What did the papers say?

Sunak’s announcement drove a “political wedge” between the Tories and Labour, wrote Ed Conway, economics & data editor for Sky News, but the “brutal truth” is that both parties are “making a lot of noise over something which is very marginal indeed”.

By 2030, he explained, “we’ll be consuming about 53 million barrels of oil equivalent (BOE)” and our native gas production will be “just under 15 million BOE”.

Even if we “went hell for leather with exploration”, he wrote, “that would probably only add an extra two million BOE of gas”, which is “barely more than a rounding error”.

Many of the new 100 licences won’t result in new production, said New Scientist. Even with the licences, the UK’s oil and gas industry will “remain in a state of managed decline” because stocks are simply starting to disappear, it added.

New licences “don’t really make any difference when the North Sea is running out anyway”, Adam Bell, a former head of energy strategy for the UK government’s energy department, told the magazine.

The oil and gas industries “are not going to magically find a new field that makes up for the vast collapse in output the field has seen over the last two decades”, he added.

There are also “several problems” with the government’s claim that increasing UK oil and gas extraction would help reduce our reliance on Russia and other countries, wrote Simon Roach for Channel 4 FactCheck.

“Even if companies extracted more oil and gas from UK land and waters, they’d be under no obligation to sell it to UK energy companies”, said Roach, “never mind at any lower price”.

It’s “encouraging to see some decisive action in support of the North Sea just as it was becoming politically fashionable to trash it”, wrote chemical engineer Sanjoy Sen for Conservative Home.

But “it will take more than North Sea oil and gas to deliver British energy security,” he added, calling on the government to “kick-start” Scotland’s Carbon Capture & Storage project, which “takes carbon dioxide (CO2) emissions” and “stores them underground, thus preventing them entering the atmosphere”.

Sen also felt that “if we are to reduce our dependence on imported fossil fuels and cut emissions”, there’s also “no escaping the necessity for (lots) more nuclear” energy projects.

What next?

Businesses are putting pressure on the Tories and Labour over their energy policies, with both parties accused of putting future investment in doubt.

Labour has said that it will not grant any further licences for new exploration, but “it has not made clear” whether it would prevent companies that have discovered oil and gas with existing licences from “gaining the permits necessary to develop the fields and start production”, said The Times.

The head of BP, Bernard Looney, told the paper that his company is in the dark about Labour’s policy on North Sea oil and gas drilling and that it is “too early to tell” how it would affect potential investments.

The Telegraph called on the opposition to come clean.
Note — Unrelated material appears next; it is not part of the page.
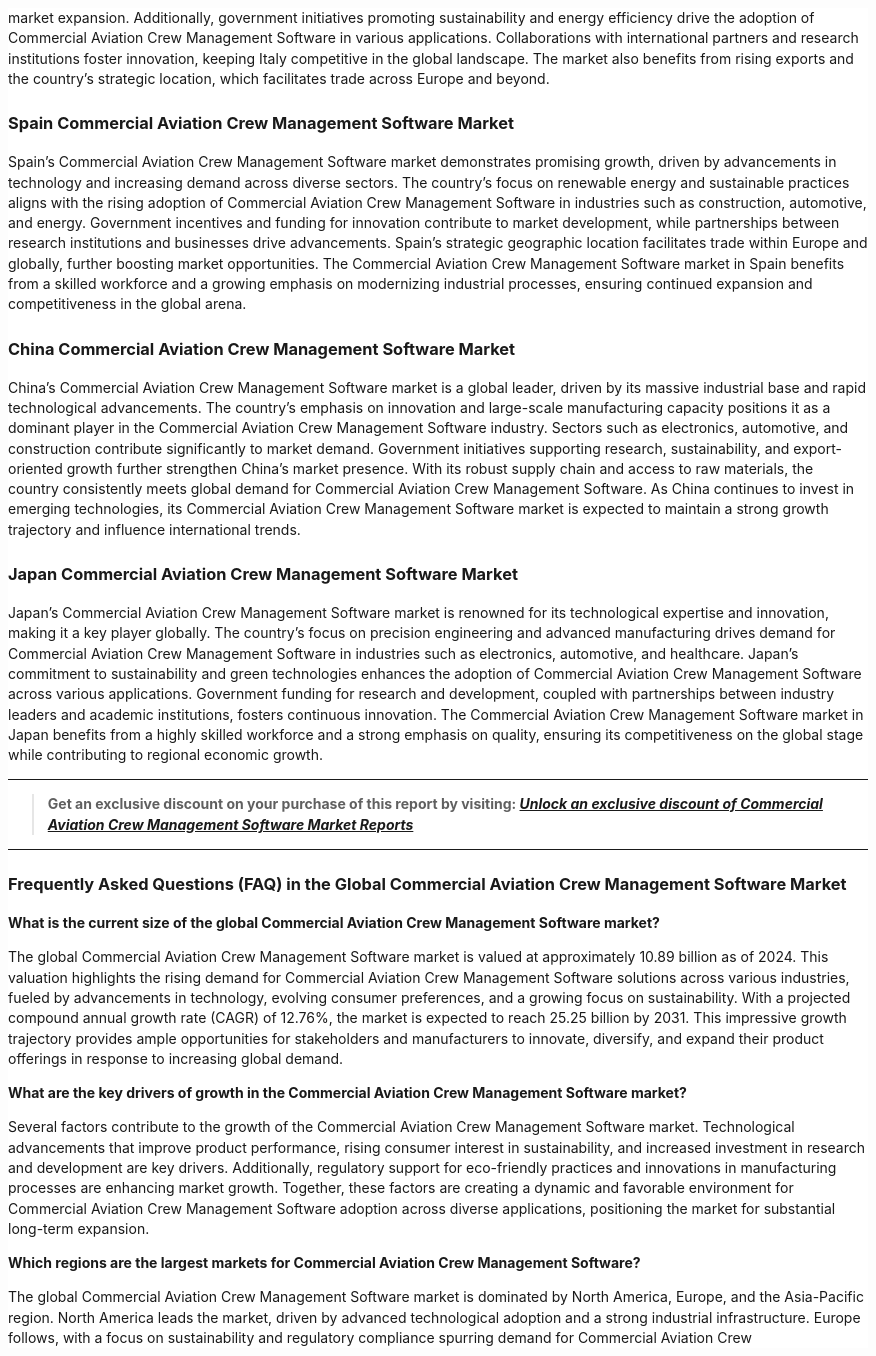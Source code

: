 market expansion. Additionally, government initiatives promoting sustainability and energy efficiency drive the adoption of Commercial Aviation Crew Management Software in various applications. Collaborations with international partners and research institutions foster innovation, keeping Italy competitive in the global landscape. The market also benefits from rising exports and the country&rsquo;s strategic location, which facilitates trade across Europe and beyond.</p><h3>Spain Commercial Aviation Crew Management Software Market</h3><p>Spain&rsquo;s Commercial Aviation Crew Management Software market demonstrates promising growth, driven by advancements in technology and increasing demand across diverse sectors. The country&rsquo;s focus on renewable energy and sustainable practices aligns with the rising adoption of Commercial Aviation Crew Management Software in industries such as construction, automotive, and energy. Government incentives and funding for innovation contribute to market development, while partnerships between research institutions and businesses drive advancements. Spain&rsquo;s strategic geographic location facilitates trade within Europe and globally, further boosting market opportunities. The Commercial Aviation Crew Management Software market in Spain benefits from a skilled workforce and a growing emphasis on modernizing industrial processes, ensuring continued expansion and competitiveness in the global arena.</p><h3>China Commercial Aviation Crew Management Software Market</h3><p>China&rsquo;s Commercial Aviation Crew Management Software market is a global leader, driven by its massive industrial base and rapid technological advancements. The country&rsquo;s emphasis on innovation and large-scale manufacturing capacity positions it as a dominant player in the Commercial Aviation Crew Management Software industry. Sectors such as electronics, automotive, and construction contribute significantly to market demand. Government initiatives supporting research, sustainability, and export-oriented growth further strengthen China&rsquo;s market presence. With its robust supply chain and access to raw materials, the country consistently meets global demand for Commercial Aviation Crew Management Software. As China continues to invest in emerging technologies, its Commercial Aviation Crew Management Software market is expected to maintain a strong growth trajectory and influence international trends.</p><h3>Japan Commercial Aviation Crew Management Software Market</h3><p>Japan&rsquo;s Commercial Aviation Crew Management Software market is renowned for its technological expertise and innovation, making it a key player globally. The country&rsquo;s focus on precision engineering and advanced manufacturing drives demand for Commercial Aviation Crew Management Software in industries such as electronics, automotive, and healthcare. Japan&rsquo;s commitment to sustainability and green technologies enhances the adoption of Commercial Aviation Crew Management Software across various applications. Government funding for research and development, coupled with partnerships between industry leaders and academic institutions, fosters continuous innovation. The Commercial Aviation Crew Management Software market in Japan benefits from a highly skilled workforce and a strong emphasis on quality, ensuring its competitiveness on the global stage while contributing to regional economic growth.</p><hr /><blockquote><p><strong>Get an exclusive discount on your purchase of this report by visiting: <em><a href="://marketresearchpulse.com/ask-for-discount/86911?utm_source=Github&amp;utm_medium=0111">Unlock an exclusive discount of Commercial Aviation Crew Management Software Market Reports</a></em>&nbsp;</strong></p></blockquote><hr /><h3>Frequently Asked Questions (FAQ) in the Global Commercial Aviation Crew Management Software Market</h3><p><strong>What is the current size of the global Commercial Aviation Crew Management Software market?</strong></p><p>The global Commercial Aviation Crew Management Software market is valued at approximately 10.89 billion as of 2024. This valuation highlights the rising demand for Commercial Aviation Crew Management Software solutions across various industries, fueled by advancements in technology, evolving consumer preferences, and a growing focus on sustainability. With a projected compound annual growth rate (CAGR) of 12.76%, the market is expected to reach 25.25 billion by 2031. This impressive growth trajectory provides ample opportunities for stakeholders and manufacturers to innovate, diversify, and expand their product offerings in response to increasing global demand.</p><p><strong>What are the key drivers of growth in the Commercial Aviation Crew Management Software market?</strong></p><p>Several factors contribute to the growth of the Commercial Aviation Crew Management Software market. Technological advancements that improve product performance, rising consumer interest in sustainability, and increased investment in research and development are key drivers. Additionally, regulatory support for eco-friendly practices and innovations in manufacturing processes are enhancing market growth. Together, these factors are creating a dynamic and favorable environment for Commercial Aviation Crew Management Software adoption across diverse applications, positioning the market for substantial long-term expansion.</p><p><strong>Which regions are the largest markets for Commercial Aviation Crew Management Software?</strong></p><p>The global Commercial Aviation Crew Management Software market is dominated by North America, Europe, and the Asia-Pacific region. North America leads the market, driven by advanced technological adoption and a strong industrial infrastructure. Europe follows, with a focus on sustainability and regulatory compliance spurring demand for Commercial Aviation Crew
Which energy companies are going to invest in the North Sea if a Labour government is going to “shut them down?” asked the paper in a leader comment. Therefore, Sir Keir Starmer “needs to be clear about his party’s policy” or “risk spending his time in No. 10 in darkness should he get there”.

Andrew Forrest, an Australian mining entrepreneur, told Bloomberg that he would reconsider his position in the UK if Sunak pursued “clickbait” policies.

“If I see this country steering itself over a cliff backing fossil fuel, I am going to start pulling out,” he said. He would “push” his investments “over to North America”, he explained, because he “must invest where I know I have proper leadership, not leadership which is on a clickbait cycle”.

Could Sunak benefit politically from the announcement? On the basis of a “solitary and surprise by-election victory in Uxbridge”, wrote Jack Kessler in the Evening Standard, the PM has “concluded he must trash the Conservative Party’s record on the environment”.

If this “latest anti-green policy” is “an attempt to claw back public support, it is likely to fail”, he added, because Sunak is “over-interpreting” the Uxbridge result and because his personal popularity rests on a perception that he is “more moderate and more competent than the Conservatives as a whole”.